Well, now, this is something different. It's roughly the exact opposite of how things usually work. Generally you have musicians dipping their toes in the electronic world before eventually taking a full-on plunge into that side of things. Here, meanwhile, we have Ty Tekavec (you know him better as DJ Ty Tek) moving in exactly the other direction with Naked Tree, his brand-new band. An award-winning DJ from the Casa Del Soul crew (he earned a Best of Denver nod in 2002), Ty Tek has been manning the decks since the mid-'90s, and now he's trying his hand at making original music.

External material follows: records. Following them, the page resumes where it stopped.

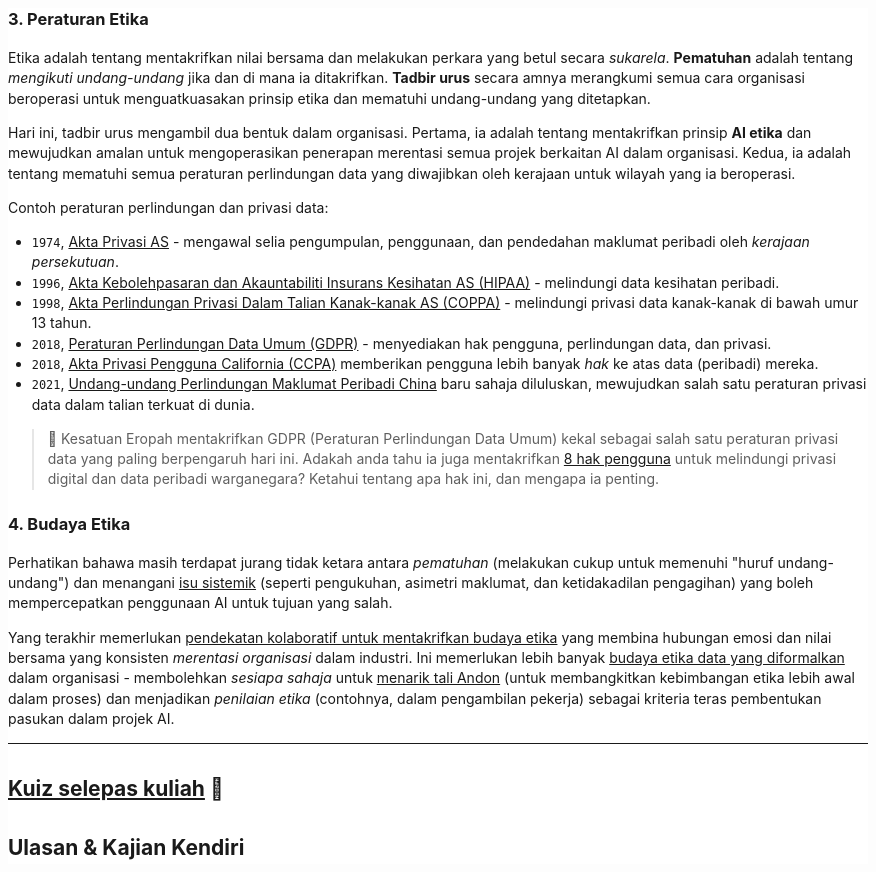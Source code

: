 ### 3. Peraturan Etika

Etika adalah tentang mentakrifkan nilai bersama dan melakukan perkara yang betul secara _sukarela_. **Pematuhan** adalah tentang _mengikuti undang-undang_ jika dan di mana ia ditakrifkan. **Tadbir urus** secara amnya merangkumi semua cara organisasi beroperasi untuk menguatkuasakan prinsip etika dan mematuhi undang-undang yang ditetapkan.

Hari ini, tadbir urus mengambil dua bentuk dalam organisasi. Pertama, ia adalah tentang mentakrifkan prinsip **AI etika** dan mewujudkan amalan untuk mengoperasikan penerapan merentasi semua projek berkaitan AI dalam organisasi. Kedua, ia adalah tentang mematuhi semua peraturan perlindungan data yang diwajibkan oleh kerajaan untuk wilayah yang ia beroperasi.

Contoh peraturan perlindungan dan privasi data:

 * `1974`, [Akta Privasi AS](https://www.justice.gov/opcl/privacy-act-1974) - mengawal selia pengumpulan, penggunaan, dan pendedahan maklumat peribadi oleh _kerajaan persekutuan_.
 * `1996`, [Akta Kebolehpasaran dan Akauntabiliti Insurans Kesihatan AS (HIPAA)](https://www.cdc.gov/phlp/publications/topic/hipaa.html) - melindungi data kesihatan peribadi.
 * `1998`, [Akta Perlindungan Privasi Dalam Talian Kanak-kanak AS (COPPA)](https://www.ftc.gov/enforcement/rules/rulemaking-regulatory-reform-proceedings/childrens-online-privacy-protection-rule) - melindungi privasi data kanak-kanak di bawah umur 13 tahun.
 * `2018`, [Peraturan Perlindungan Data Umum (GDPR)](https://gdpr-info.eu/) - menyediakan hak pengguna, perlindungan data, dan privasi.
 * `2018`, [Akta Privasi Pengguna California (CCPA)](https://www.oag.ca.gov/privacy/ccpa) memberikan pengguna lebih banyak _hak_ ke atas data (peribadi) mereka.
 * `2021`, [Undang-undang Perlindungan Maklumat Peribadi China](https://www.reuters.com/world/china/china-passes-new-personal-data-privacy-law-take-effect-nov-1-2021-08-20/) baru sahaja diluluskan, mewujudkan salah satu peraturan privasi data dalam talian terkuat di dunia.

> 🚨 Kesatuan Eropah mentakrifkan GDPR (Peraturan Perlindungan Data Umum) kekal sebagai salah satu peraturan privasi data yang paling berpengaruh hari ini. Adakah anda tahu ia juga mentakrifkan [8 hak pengguna](https://www.freeprivacypolicy.com/blog/8-user-rights-gdpr) untuk melindungi privasi digital dan data peribadi warganegara? Ketahui tentang apa hak ini, dan mengapa ia penting.

### 4. Budaya Etika

Perhatikan bahawa masih terdapat jurang tidak ketara antara _pematuhan_ (melakukan cukup untuk memenuhi "huruf undang-undang") dan menangani [isu sistemik](https://www.coursera.org/learn/data-science-ethics/home/week/4) (seperti pengukuhan, asimetri maklumat, dan ketidakadilan pengagihan) yang boleh mempercepatkan penggunaan AI untuk tujuan yang salah.

Yang terakhir memerlukan [pendekatan kolaboratif untuk mentakrifkan budaya etika](https://towardsdatascience.com/why-ai-ethics-requires-a-culture-driven-approach-26f451afa29f) yang membina hubungan emosi dan nilai bersama yang konsisten _merentasi organisasi_ dalam industri. Ini memerlukan lebih banyak [budaya etika data yang diformalkan](https://www.codeforamerica.org/news/formalizing-an-ethical-data-culture/) dalam organisasi - membolehkan _sesiapa sahaja_ untuk [menarik tali Andon](https://en.wikipedia.org/wiki/Andon_(manufacturing)) (untuk membangkitkan kebimbangan etika lebih awal dalam proses) dan menjadikan _penilaian etika_ (contohnya, dalam pengambilan pekerja) sebagai kriteria teras pembentukan pasukan dalam projek AI.

---
## [Kuiz selepas kuliah](https://purple-hill-04aebfb03.1.azurestaticapps.net/quiz/3) 🎯
## Ulasan & Kajian Kendiri 

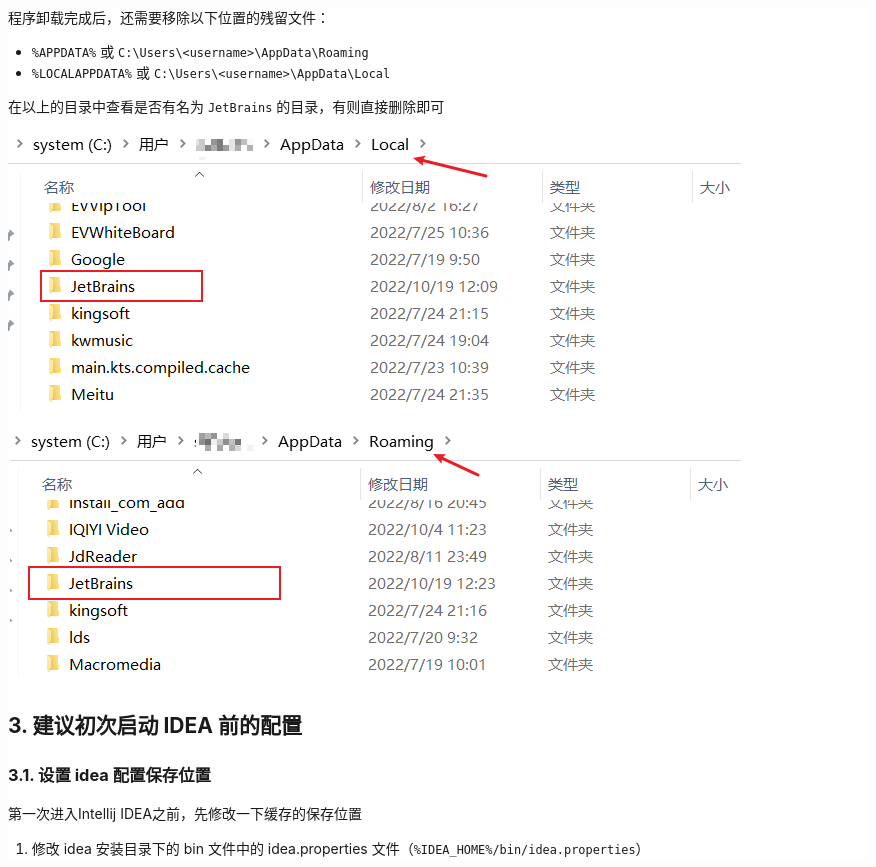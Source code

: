 程序卸载完成后，还需要移除以下位置的残留文件：

- `%APPDATA%` 或 `C:\Users\<username>\AppData\Roaming`
- `%LOCALAPPDATA%` 或 `C:\Users\<username>\AppData\Local`

在以上的目录中查看是否有名为 `JetBrains` 的目录，有则直接删除即可

![](images/197143522227457.png)

## 3. 建议初次启动 IDEA 前的配置

### 3.1. 设置 idea 配置保存位置

第一次进入Intellij IDEA之前，先修改一下缓存的保存位置

1. 修改 idea 安装目录下的 bin 文件中的 idea.properties 文件（`%IDEA_HOME%/bin/idea.properties`）
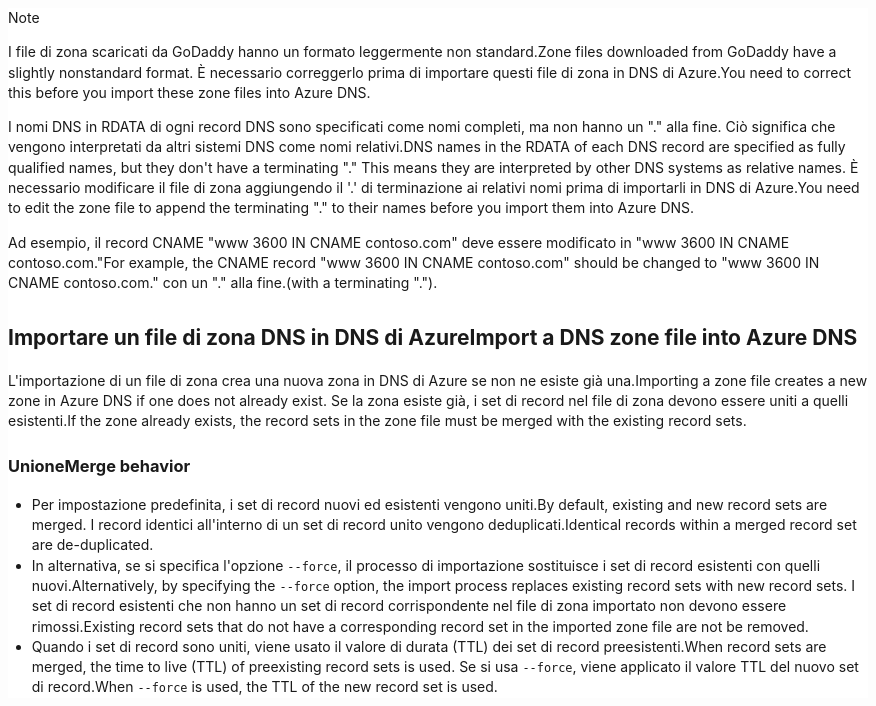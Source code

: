 
> [!NOTE]
> <span data-ttu-id="b6a47-125">I file di zona scaricati da GoDaddy hanno un formato leggermente non standard.</span><span class="sxs-lookup"><span data-stu-id="b6a47-125">Zone files downloaded from GoDaddy have a slightly nonstandard format.</span></span> <span data-ttu-id="b6a47-126">È necessario correggerlo prima di importare questi file di zona in DNS di Azure.</span><span class="sxs-lookup"><span data-stu-id="b6a47-126">You need to correct this before you import these zone files into Azure DNS.</span></span>
>
> <span data-ttu-id="b6a47-127">I nomi DNS in RDATA di ogni record DNS sono specificati come nomi completi, ma non hanno un "." alla fine. Ciò significa che vengono interpretati da altri sistemi DNS come nomi relativi.</span><span class="sxs-lookup"><span data-stu-id="b6a47-127">DNS names in the RDATA of each DNS record are specified as fully qualified names, but they don't have a terminating "." This means they are interpreted by other DNS systems as relative names.</span></span> <span data-ttu-id="b6a47-128">È necessario modificare il file di zona aggiungendo il '.' di terminazione ai relativi nomi prima di importarli in DNS di Azure.</span><span class="sxs-lookup"><span data-stu-id="b6a47-128">You need to edit the zone file to append the terminating "." to their names before you import them into Azure DNS.</span></span>
>
> <span data-ttu-id="b6a47-129">Ad esempio, il record CNAME "www 3600 IN CNAME contoso.com" deve essere modificato in "www 3600 IN CNAME contoso.com."</span><span class="sxs-lookup"><span data-stu-id="b6a47-129">For example, the CNAME record "www 3600 IN CNAME contoso.com" should be changed to "www 3600 IN CNAME contoso.com."</span></span>
> <span data-ttu-id="b6a47-130">con un "." alla fine.</span><span class="sxs-lookup"><span data-stu-id="b6a47-130">(with a terminating ".").</span></span>

## <a name="import-a-dns-zone-file-into-azure-dns"></a><span data-ttu-id="b6a47-131">Importare un file di zona DNS in DNS di Azure</span><span class="sxs-lookup"><span data-stu-id="b6a47-131">Import a DNS zone file into Azure DNS</span></span>

<span data-ttu-id="b6a47-132">L'importazione di un file di zona crea una nuova zona in DNS di Azure se non ne esiste già una.</span><span class="sxs-lookup"><span data-stu-id="b6a47-132">Importing a zone file creates a new zone in Azure DNS if one does not already exist.</span></span> <span data-ttu-id="b6a47-133">Se la zona esiste già, i set di record nel file di zona devono essere uniti a quelli esistenti.</span><span class="sxs-lookup"><span data-stu-id="b6a47-133">If the zone already exists, the record sets in the zone file must be merged with the existing record sets.</span></span>

### <a name="merge-behavior"></a><span data-ttu-id="b6a47-134">Unione</span><span class="sxs-lookup"><span data-stu-id="b6a47-134">Merge behavior</span></span>

* <span data-ttu-id="b6a47-135">Per impostazione predefinita, i set di record nuovi ed esistenti vengono uniti.</span><span class="sxs-lookup"><span data-stu-id="b6a47-135">By default, existing and new record sets are merged.</span></span> <span data-ttu-id="b6a47-136">I record identici all'interno di un set di record unito vengono deduplicati.</span><span class="sxs-lookup"><span data-stu-id="b6a47-136">Identical records within a merged record set are de-duplicated.</span></span>
* <span data-ttu-id="b6a47-137">In alternativa, se si specifica l'opzione `--force`, il processo di importazione sostituisce i set di record esistenti con quelli nuovi.</span><span class="sxs-lookup"><span data-stu-id="b6a47-137">Alternatively, by specifying the `--force` option, the import process replaces existing record sets with new record sets.</span></span> <span data-ttu-id="b6a47-138">I set di record esistenti che non hanno un set di record corrispondente nel file di zona importato non devono essere rimossi.</span><span class="sxs-lookup"><span data-stu-id="b6a47-138">Existing record sets that do not have a corresponding record set in the imported zone file are not be removed.</span></span>
* <span data-ttu-id="b6a47-139">Quando i set di record sono uniti, viene usato il valore di durata (TTL) dei set di record preesistenti.</span><span class="sxs-lookup"><span data-stu-id="b6a47-139">When record sets are merged, the time to live (TTL) of preexisting record sets is used.</span></span> <span data-ttu-id="b6a47-140">Se si usa `--force`, viene applicato il valore TTL del nuovo set di record.</span><span class="sxs-lookup"><span data-stu-id="b6a47-140">When `--force` is used, the TTL of the new record set is used.</span></span>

"I'm sort of taking the Nine Inch Nails approach and created all the music first myself and now I'm putting together the right guys to re-create it for the stage," Tekavec says. "The music is way off the grid from my past -- sort of indie-industrial new-age or...I'm not sure what to call it. I was going through a really dark time turning to a very good time in my life, and it always seems music and emotion go hand in hand. So I stayed in the studio for a year straight, and that's what I came up with."

For those familiar with Tekavec's story, this new music-making endeavor probably isn't too surprising. Long before he was wowing late-night crowds in Denver, the DJ had already played keyboards as a kid, inspired by an uncle who played in a late-'80s industrial band from Pueblo called Attack Decay. And until he started pursuing deejaying in earnest in the mid-'90s, around the time his father died, he was making music on his own. And he continued on throughout until losing his inspiration entirely sometime around 2002, when addiction got the better of him. So really, he's just coming full circle with Naked Tree. And he's not exaggerating when he says that he spent the last year in the studio.

"In the studio, I was kind of obsessive-compulsive," he confesses. "I wanted everything to sound perfect. So when I started the album, I literally didn't stop for an entire year. I was probably in the studio eight hours a day, every single day, going out to my car, tweaking the sounds in the EQ to make everything sound right. Going back in the studio and then going back in my car -- the car stereo is how you can tell if the song sounds right when you master things; you go to real basic speakers or whatnot. So I ended up kind of immersing myself in this project, where I didn't come out of my basement for a year."

The fruits of his labor can be heard below. As noted by Tekavec, the songs are indeed dark and have tinges of industrial, but really, they're more languid and laconic than that descriptor might imply, particularly on the title track and tunes like "Dream Resonance," which -- fittingly enough, especially given Tekavec's above evocation -- recall certain elements of Reznor's work. Have a listen.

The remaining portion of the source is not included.